Fig. 2 (a)–(c) XRD patterns of the calcined oxygen carriers and the corresponding Rietveld refinements. The inset in (c) sketches the crystal structure of Na-β-Al₂O₃ containing layers of γ-alumina that are connected by bridging oxygen and sodium ions. XANES spectra at the (d) Fe K-edge, (e) Al K-edge, (f) Na K-edge of the calcined oxygen carriers and reference materials.

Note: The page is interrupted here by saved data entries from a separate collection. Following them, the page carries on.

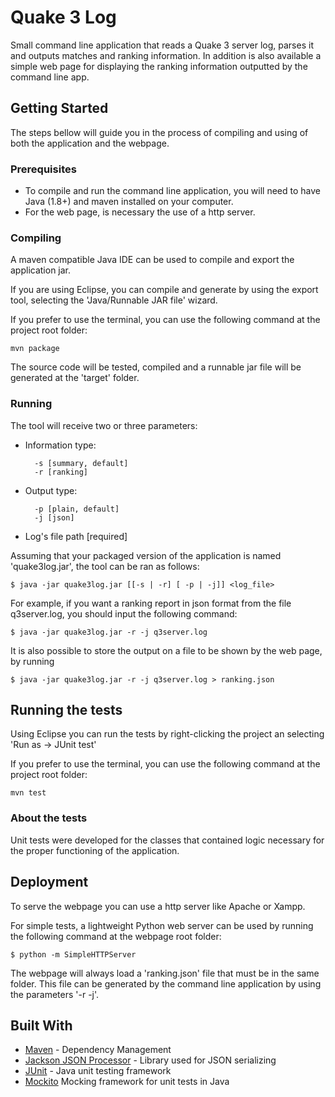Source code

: # Quake 3 Log

Small command line application that reads a Quake 3 server log, parses it and outputs matches and ranking information. In addition is also available a simple web page for displaying the ranking information outputted by the command line app.

## Getting Started

The steps bellow will guide you in the process of compiling and using of both the application and the webpage.

### Prerequisites

* To compile and run the command line application, you will need to have Java (1.8+) and maven installed on your computer.
* For the web page, is necessary the use of a http server.


### Compiling

A maven compatible Java IDE can be used to compile and export the application jar.

If you are using Eclipse, you can compile and generate by using the export tool, selecting the 'Java/Runnable JAR file' wizard.

If you prefer to use the terminal, you can use the following command at the project root folder:

```
mvn package
```

The source code will be tested, compiled and a runnable jar file will be generated at the 'target' folder.

### Running

The tool will receive two or three parameters:

* Information type:
  
		-s [summary, default]
		-r [ranking] 

* Output type:
  
		-p [plain, default]
		-j [json]
    	
* Log's file path [required]

Assuming that your packaged version of the application is named 'quake3log.jar', the tool can be ran as follows:
  
	$ java -jar quake3log.jar [[-s | -r] [ -p | -j]] <log_file>

For example, if you want a ranking report in json format from the file q3server.log, you should input the following command:

	$ java -jar quake3log.jar -r -j q3server.log

It is also possible to store the output on a file to be shown by the web page, by running

	$ java -jar quake3log.jar -r -j q3server.log > ranking.json

## Running the tests

Using Eclipse you can run the tests by right-clicking the project an selecting 'Run as -> JUnit test'

If you prefer to use the terminal, you can use the following command at the project root folder:

```
mvn test
```

### About the tests

Unit tests were developed for the classes that contained logic necessary for the proper functioning of the application.

## Deployment

To serve the webpage you can use a http server like Apache or Xampp.

For simple tests, a lightweight Python web server can be used by running the following command at the webpage root folder:

```
$ python -m SimpleHTTPServer

```

The webpage will always load a 'ranking.json' file that must be in the same folder. This file can be generated by the command line application by using the parameters '-r -j'.


## Built With

* [Maven](https://maven.apache.org/) - Dependency Management
* [Jackson JSON Processor](https://github.com/FasterXML/jackson-docs) - Library used for JSON serializing
* [JUnit](http://junit.org/junit4/) - Java unit testing framework
* [Mockito](http://site.mockito.org) Mocking framework for unit tests in Java

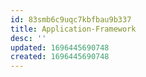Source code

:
 ```yaml
---
id: 83smb6c9uqc7kbfbau9b337
title: Application-Framework
desc: ''
updated: 1696445690748
created: 1696445690748
---
```

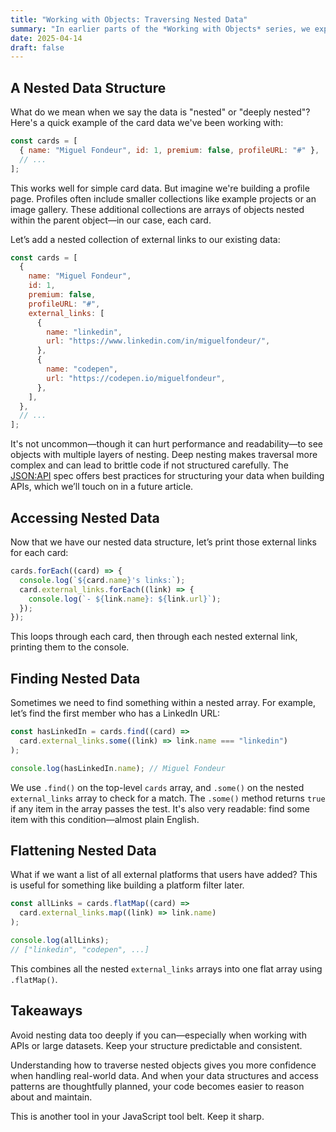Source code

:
 ```yaml
---
title: "Working with Objects: Traversing Nested Data"
summary: "In earlier parts of the *Working with Objects* series, we explored working with object data that's only one level deep. But in real-world applications, JSON data is often deeply nested. Before we continue building our little application, let’s go over how to navigate that structure."
date: 2025-04-14
draft: false
---
```


## A Nested Data Structure

What do we mean when we say the data is "nested" or "deeply nested"? Here's a quick example of the card data we've been working with:

```js
const cards = [
  { name: "Miguel Fondeur", id: 1, premium: false, profileURL: "#" },
  // ...
];
```

This works well for simple card data. But imagine we're building a profile page. Profiles often include smaller collections like example projects or an image gallery. These additional collections are arrays of objects nested within the parent object—in our case, each card.

Let’s add a nested collection of external links to our existing data:

```js
const cards = [
  {
    name: "Miguel Fondeur",
    id: 1,
    premium: false,
    profileURL: "#",
    external_links: [
      {
        name: "linkedin",
        url: "https://www.linkedin.com/in/miguelfondeur/",
      },
      {
        name: "codepen",
        url: "https://codepen.io/miguelfondeur",
      },
    ],
  },
  // ...
];
```

It's not uncommon—though it can hurt performance and readability—to see objects with multiple layers of nesting. Deep nesting makes traversal more complex and can lead to brittle code if not structured carefully. The <a href="https://jsonapi.org/" target="_blank">JSON:API</a> spec offers best practices for structuring your data when building APIs, which we’ll touch on in a future article.

## Accessing Nested Data

Now that we have our nested data structure, let’s print those external links for each card:

```js
cards.forEach((card) => {
  console.log(`${card.name}'s links:`);
  card.external_links.forEach((link) => {
    console.log(`- ${link.name}: ${link.url}`);
  });
});
```

This loops through each card, then through each nested external link, printing them to the console.

## Finding Nested Data

Sometimes we need to find something within a nested array. For example, let’s find the first member who has a LinkedIn URL:

```js
const hasLinkedIn = cards.find((card) =>
  card.external_links.some((link) => link.name === "linkedin")
);

console.log(hasLinkedIn.name); // Miguel Fondeur
```

We use `.find()` on the top-level `cards` array, and `.some()` on the nested `external_links` array to check for a match. The `.some()` method returns `true` if any item in the array passes the test. It's also very readable: find some item with this condition—almost plain English.

## Flattening Nested Data

What if we want a list of all external platforms that users have added? This is useful for something like building a platform filter later.

```js
const allLinks = cards.flatMap((card) =>
  card.external_links.map((link) => link.name)
);

console.log(allLinks);
// ["linkedin", "codepen", ...]
```

This combines all the nested `external_links` arrays into one flat array using `.flatMap()`.

## Takeaways

Avoid nesting data too deeply if you can—especially when working with APIs or large datasets. Keep your structure predictable and consistent.

Understanding how to traverse nested objects gives you more confidence when handling real-world data. And when your data structures and access patterns are thoughtfully planned, your code becomes easier to reason about and maintain.

This is another tool in your JavaScript tool belt. Keep it sharp.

First, we analysed the local environment around iron. Fe K-edge XANES (X-ray absorption near edge structure) spectra of the calcined oxygen carriers are provided in Fig. 2d. The spectra of all of the oxygen carriers contain the same features as the α-Fe₂O₃ reference. The EXAFS (extended X-ray absorption fine structure) functions and the corresponding Fourier transforms (FT) are given in Fig. S7† and further confirm that the local environment around Fe corresponds to the local Fe environment in α-Fe₂O₃ in all three calcined materials. Hence, the XAS data confirm that the local environment of Fe is not affected by the presence of sodium. Importantly, it also shows that there is no formation of a solid solution or mixed oxide between Fe₂O₃ and Al₂O₃ upon calcination at 900 °C.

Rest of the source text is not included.